Page Tables are built for each process address
space. The Page Table maps logical virtual
addresses for a process to physical memory
locations. The location for a set of Page Tables
for a process is passed to the processor hardware during a context
switch. The processor refers to the Page Tables
to perform virtual to physical address translation as the process
threads are executed. At this point, there are a
few terms to become familiar with when dealing with Pages and Page
Tables:
Working Set Pages:
The active pages of a process currently backed by RAM (also
known as Resident Pages)
NonResident Pages:
Virtual memory addresses that are allocated, but not backed by
RAM
Committed Pages:
Pages that have Page Table
Entries.
- Committed Pages may be either resident or nonresident
As we mentioned above, Virtual Memory Manager ensures that
logical addresses that are frequently referenced reside in physical
memory.

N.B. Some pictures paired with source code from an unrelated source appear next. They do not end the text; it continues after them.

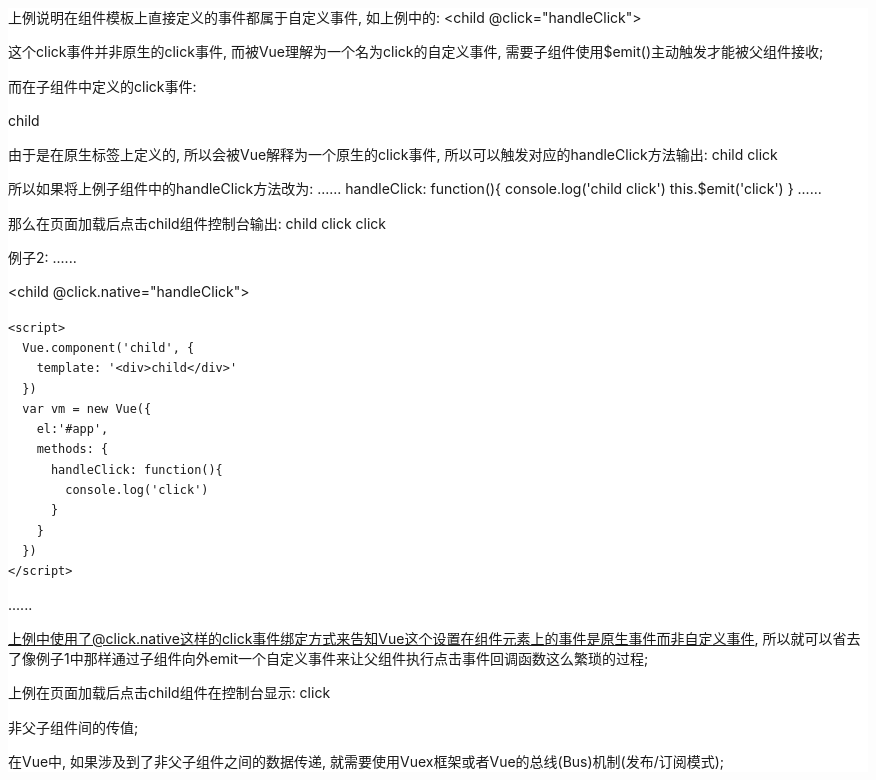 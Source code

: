 上例说明在组件模板上直接定义的事件都属于自定义事件, 如上例中的:
<child @click="handleClick"></child>

这个click事件并非原生的click事件, 而被Vue理解为一个名为click的自定义事件, 需要子组件使用$emit()主动触发才能被父组件接收;

而在子组件中定义的click事件:
<div @click="handleClick">child</div>

由于是在原生标签上定义的, 所以会被Vue解释为一个原生的click事件, 所以可以触发对应的handleClick方法输出:
child click


所以如果将上例子组件中的handleClick方法改为:
......
  handleClick: function(){
            console.log('child click')
            this.$emit('click')
          }
......

那么在页面加载后点击child组件控制台输出:
child click
click


例子2:
......
    <div id='app'>
      <child @click.native="handleClick"></child>
    </div>

    <script>
      Vue.component('child', {
        template: '<div>child</div>'
      })
      var vm = new Vue({
        el:'#app',
        methods: {
          handleClick: function(){
            console.log('click')
          }
        }
      })
    </script>
......

上例中使用了@click.native这样的click事件绑定方式来告知Vue这个设置在组件元素上的事件是原生事件而非自定义事件, 所以就可以省去了像例子1中那样通过子组件向外emit一个自定义事件来让父组件执行点击事件回调函数这么繁琐的过程;

上例在页面加载后点击child组件在控制台显示:
click



非父子组件间的传值;

在Vue中, 如果涉及到了非父子组件之间的数据传递, 就需要使用Vuex框架或者Vue的总线(Bus)机制(发布/订阅模式);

It does so through the use of a Least
Recently Used (LRU) page replacement policy. The
VMM also attempts to maintain a pool of free or available pages to
ensure that page faults (which we will cover in our next post) are
resolved rapidly. When the virtual pages of
active processes overflow the size of RAM, the Memory Manager tries
to identify pages that are older or inactive that are candidates to
be flushed from physical memory and stored on
disk. A copy of inactive virtual memory pages is
held in the paging file. The operating system
checks to see if a page that it temporarily removed from the
process working set has been modified since the last time that it
was stored in the page file. If the copy in the
page file is current, there is no need to re-copy the contents to
disk before removing them from physical memory.
All this seems fairly straightforward – and if the Memory
Manager is successful in keeping the active pages of processes in
RAM then the Memory Manager's operations do not affect the user
experience. However, if there is insufficient
physical memory to hold the active pages of running processes, then
the system will exhibit performance degradation.